REQUIRED WORK: Retype the records below exactly as given, but only from the first line through the line with "However, to get", and without the pictures.

Pictures paired with source code
- - - - - - -

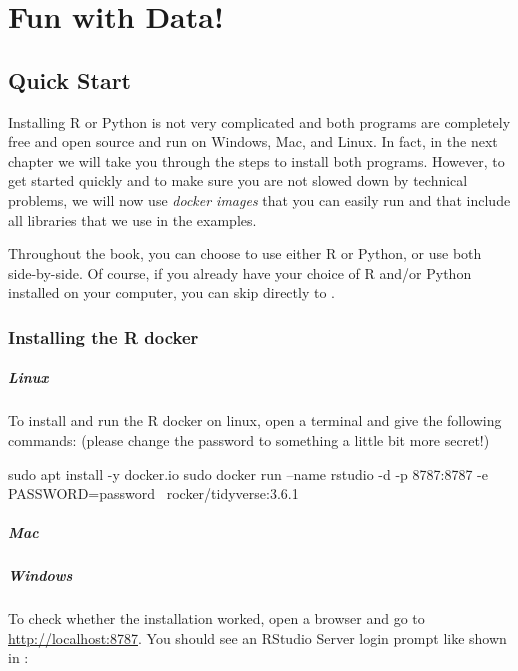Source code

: \chapter{Fun with Data!}

\section{Quick Start}

Installing R or Python is not very complicated and both programs are completely free and open source and run on Windows, Mac, and Linux.
In fact, in the next chapter we will take you through the steps to install both programs.
However, to get started quickly and to make sure you are not slowed down by technical problems,
we will now use \emph{docker images} that you can easily run and that include all libraries that we use in the examples.

Throughout the book, you can choose to use either R or Python, or use both side-by-side.
Of course, if you already have your choice of R and/or Python installed on your computer, you can skip directly to . 

\subsection{Installing the R docker}

\paragraph{Linux} To install and run the R docker on linux, open a terminal and give the following commands:
(please change the password to something a little bit more secret!)

\begin{terminal}
sudo apt install -y docker.io
sudo docker run --name rstudio -d -p 8787:8787 -e PASSWORD=password \
     rocker/tidyverse:3.6.1
\end{terminal}


\paragraph{Mac}

\paragraph{Windows} 

To check whether the installation worked, open a browser and go to \url{http://localhost:8787}.
You should see an RStudio Server login prompt like shown in \reffig{fun.rstudio.signin}:

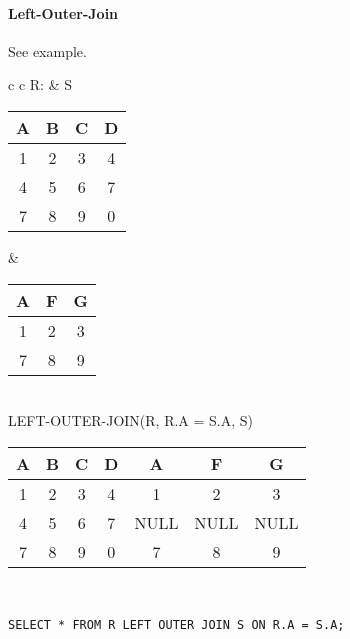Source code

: \paragraph{Left-Outer-Join} See example.\\
\begin{tabular}{ c c}
	R: & S\\
	\begin{tabular}{|c|c|c|c|}
		\hline
		A & B & C & D\\
		\hline
		1 & 2 & 3 & 4\\
		\hline
		4 & 5 & 6 & 7\\
		\hline
		7 & 8 & 9 & 0\\
		\hline
	\end{tabular} &

	\begin{tabular}{|c|c|c|}
		\hline
		A & F & G \\
		\hline
		1 & 2 & 3\\
		\hline
		7 & 8 & 9\\
		\hline
	\end{tabular}
\end{tabular}\\

LEFT-OUTER-JOIN(R, R.A = S.A, S)\\
\begin{tabular}{|c|c|c|c|c|c|c|}
	\hline
	A & B & C & D & A & F & G\\
	\hline
	1 & 2 & 3 & 4 & 1 & 2 & 3\\
	\hline
	4 & 5 & 6 & 7 & NULL & NULL & NULL\\
	\hline
	7 & 8 & 9 & 0 & 7 & 8 & 9\\
	\hline
\end{tabular}\\

\lstset{language=SQL,tabsize=4,captionpos=b,frame=single,
basicstyle=\footnotesize}
\begin{lstlisting}[caption=Left-Outer-Join]
SELECT * FROM R LEFT OUTER JOIN S ON R.A = S.A;
\end{lstlisting}

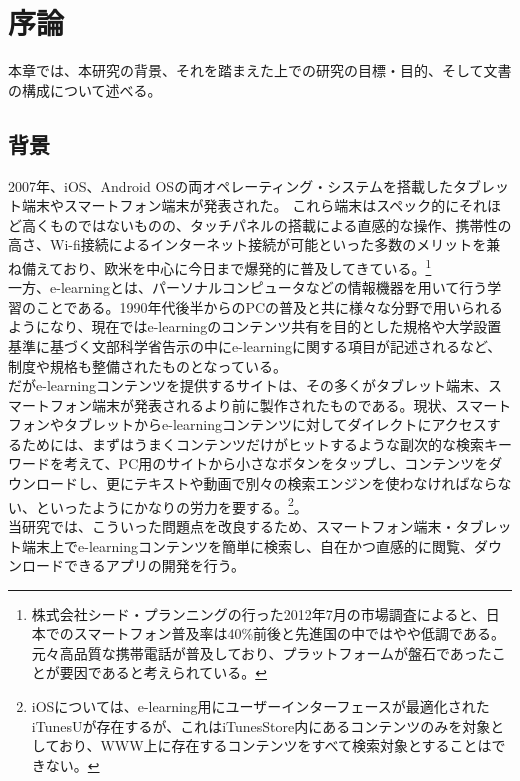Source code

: \chapter{序論}
\label{chap:introduction}

本章では、本研究の背景、それを踏まえた上での研究の目標・目的、そして文書の構成について述べる。

\section{背景}

2007年、iOS、Android OSの両オペレーティング・システムを搭載したタブレット端末やスマートフォン端末が発表された。
これら端末はスペック的にそれほど高くものではないものの、タッチパネルの搭載による直感的な操作、携帯性の高さ、Wi-fi接続によるインターネット接続が可能といった多数のメリットを兼ね備えており、欧米を中心に今日まで爆発的に普及してきている。\footnote{株式会社シード・プランニングの行った2012年7月の市場調査\cite{smartphoneresearch}によると、日本でのスマートフォン普及率は40\%前後と先進国の中ではやや低調である。元々高品質な携帯電話が普及しており、プラットフォームが盤石であったことが要因であると考えられている。}\\
一方、e-learningとは、パーソナルコンピュータなどの情報機器を用いて行う学習のことである。1990年代後半からのPCの普及と共に様々な分野で用いられるようになり、現在ではe-learningのコンテンツ共有を目的とした規格\cite{scorm}や大学設置基準に基づく文部科学省告示の中にe-learningに関する項目が記述される\cite{monkasho}など、制度や規格も整備されたものとなっている。\\
だがe-learningコンテンツを提供するサイトは、その多くがタブレット端末、スマートフォン端末が発表されるより前に製作されたものである。現状、スマートフォンやタブレットからe-learningコンテンツに対してダイレクトにアクセスするためには、まずはうまくコンテンツだけがヒットするような副次的な検索キーワードを考えて、PC用のサイトから小さなボタンをタップし、コンテンツをダウンロードし、更にテキストや動画で別々の検索エンジンを使わなければならない、といったようにかなりの労力を要する。\footnote{iOSについては、e-learning用にユーザーインターフェースが最適化されたiTunesU\cite{itunesu}が存在するが、これはiTunesStore内にあるコンテンツのみを対象としており、WWW上に存在するコンテンツをすべて検索対象とすることはできない。}。\\
当研究では、こういった問題点を改良するため、スマートフォン端末・タブレット端末上でe-learningコンテンツを簡単に検索し、自在かつ直感的に閲覧、ダウンロードできるアプリの開発を行う。


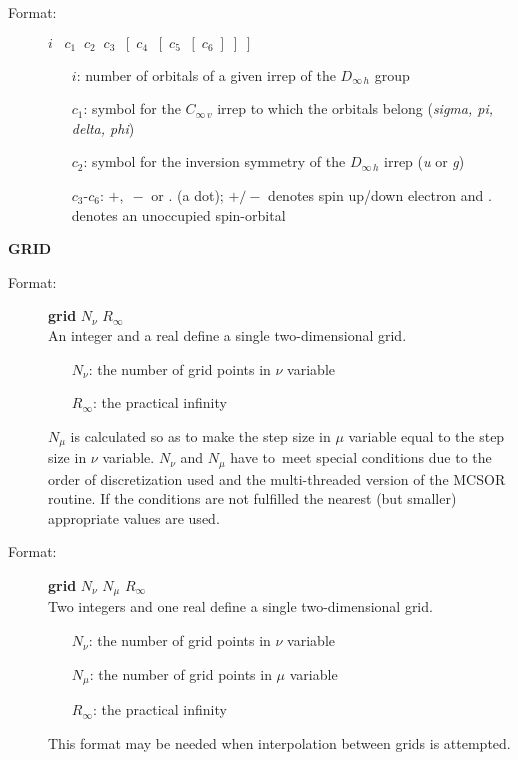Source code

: \documentclass[10pt,a4paper]{article}
\begin{document}
\begin{description}
\begin{description}
\item[Format:] $i\;\;\;c_1\;\;c_2\;\;c_3\;\;[\;c_4\;\;[\;c_5\;\;[\;c_6\;]\;]\;]$
\begin{itemize}
\item[$i$:]  number of orbitals of a given irrep of the
$D_{\infty\,h}$ group
\item[$c_1$:] symbol for the $C_{\infty\,v}$ irrep to which the
orbitals belong ({\it sigma, pi, delta, phi})
\item[$c_2$:] symbol for the inversion symmetry of the $D_{\infty\,h}$
irrep ({\it u} or {\it g})
\item[$c_3$-$c_6$:] $+,\;-$ or . (a dot); $+/-$ denotes spin up/down
electron and . denotes an unoccupied spin-orbital
\end{itemize}
\end{description}

\item \textbf{GRID}

\begin{description}
\item[Format:] \textbf{grid} $N_{\nu}$ $R_{\infty}$ \\
An integer and a real define a single two-dimensional grid.
\begin{itemize}
\item[$N_{\nu}$:] the number of grid points in $\nu$ variable
\item[$R_{\infty}$:] the practical infinity
\end{itemize}
$N_{\mu}$ is calculated so as to make the step size in $\mu$ variable equal
to the step size in $\nu$ variable. $N_{\nu}$ and $N_{\mu}$ have to~meet
special conditions due to the order of discretization used and
the multi-threaded version of the MCSOR routine. If the conditions are not
fulfilled the nearest (but smaller) appropriate values are used.
\end{description}

\begin{description}
\item[Format:] \textbf{grid} $N_{\nu}$ $N_{\mu}$ $R_{\infty}$ \\
Two integers and one real define a single two-dimensional grid.
\begin{itemize}
\item[$N_{\nu}$:] the number of grid points in $\nu$ variable
\item[$N_{\mu}$:] the number of grid points in $\mu$ variable
\item[$R_{\infty}$:] the practical infinity
\end{itemize}
This format may be needed when interpolation between grids is attempted.
\end{description}


\end{description}
\end{document}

- - - - - - -

ANSWER:
Source code

: \chapter{Fun with Data!}

\section{Quick Start}

Installing R or Python is not very complicated and both programs are completely free and open source and run on Windows, Mac, and Linux.
In fact, in the next chapter we will take you through the steps to install both programs.
However, to get started quickly and to make sure you are not slowed down by technical problems,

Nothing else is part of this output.